◆ **What the task requires**:
For the entries below, report every line that includes the word "avatar".

◆ **Extracted records**:

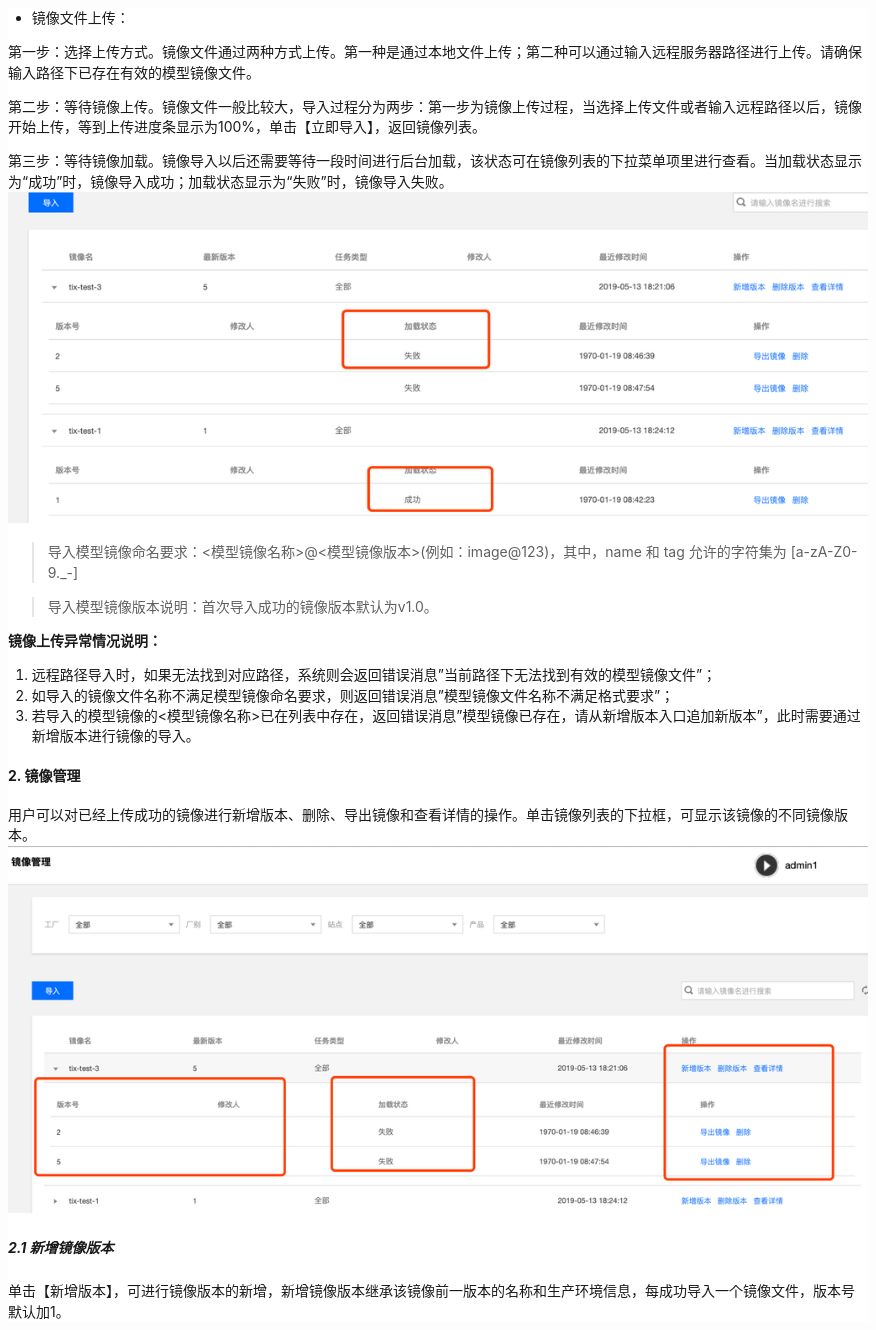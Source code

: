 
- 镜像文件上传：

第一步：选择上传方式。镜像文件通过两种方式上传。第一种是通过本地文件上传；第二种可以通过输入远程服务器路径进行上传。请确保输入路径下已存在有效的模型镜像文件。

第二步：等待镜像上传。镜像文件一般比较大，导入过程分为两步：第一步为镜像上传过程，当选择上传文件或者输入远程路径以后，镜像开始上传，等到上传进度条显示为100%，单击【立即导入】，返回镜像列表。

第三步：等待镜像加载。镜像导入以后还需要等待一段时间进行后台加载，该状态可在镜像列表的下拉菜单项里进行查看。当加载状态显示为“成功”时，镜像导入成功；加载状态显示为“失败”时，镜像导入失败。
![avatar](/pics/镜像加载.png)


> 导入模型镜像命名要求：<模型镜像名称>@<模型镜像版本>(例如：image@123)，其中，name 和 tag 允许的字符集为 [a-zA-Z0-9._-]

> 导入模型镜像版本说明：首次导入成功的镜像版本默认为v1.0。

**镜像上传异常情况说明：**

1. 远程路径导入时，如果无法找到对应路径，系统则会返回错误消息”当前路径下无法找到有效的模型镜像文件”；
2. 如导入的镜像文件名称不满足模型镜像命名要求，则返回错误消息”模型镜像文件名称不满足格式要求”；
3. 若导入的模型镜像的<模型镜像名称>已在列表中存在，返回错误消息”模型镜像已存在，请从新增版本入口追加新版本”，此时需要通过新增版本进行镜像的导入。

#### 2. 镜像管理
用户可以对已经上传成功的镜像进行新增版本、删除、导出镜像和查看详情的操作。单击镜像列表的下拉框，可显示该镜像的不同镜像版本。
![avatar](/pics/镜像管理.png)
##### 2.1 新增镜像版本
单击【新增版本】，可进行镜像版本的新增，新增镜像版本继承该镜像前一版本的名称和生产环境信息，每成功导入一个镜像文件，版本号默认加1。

◆ **Exercise result**:
![avatar](/pics/镜像加载.png)
![avatar](/pics/镜像管理.png)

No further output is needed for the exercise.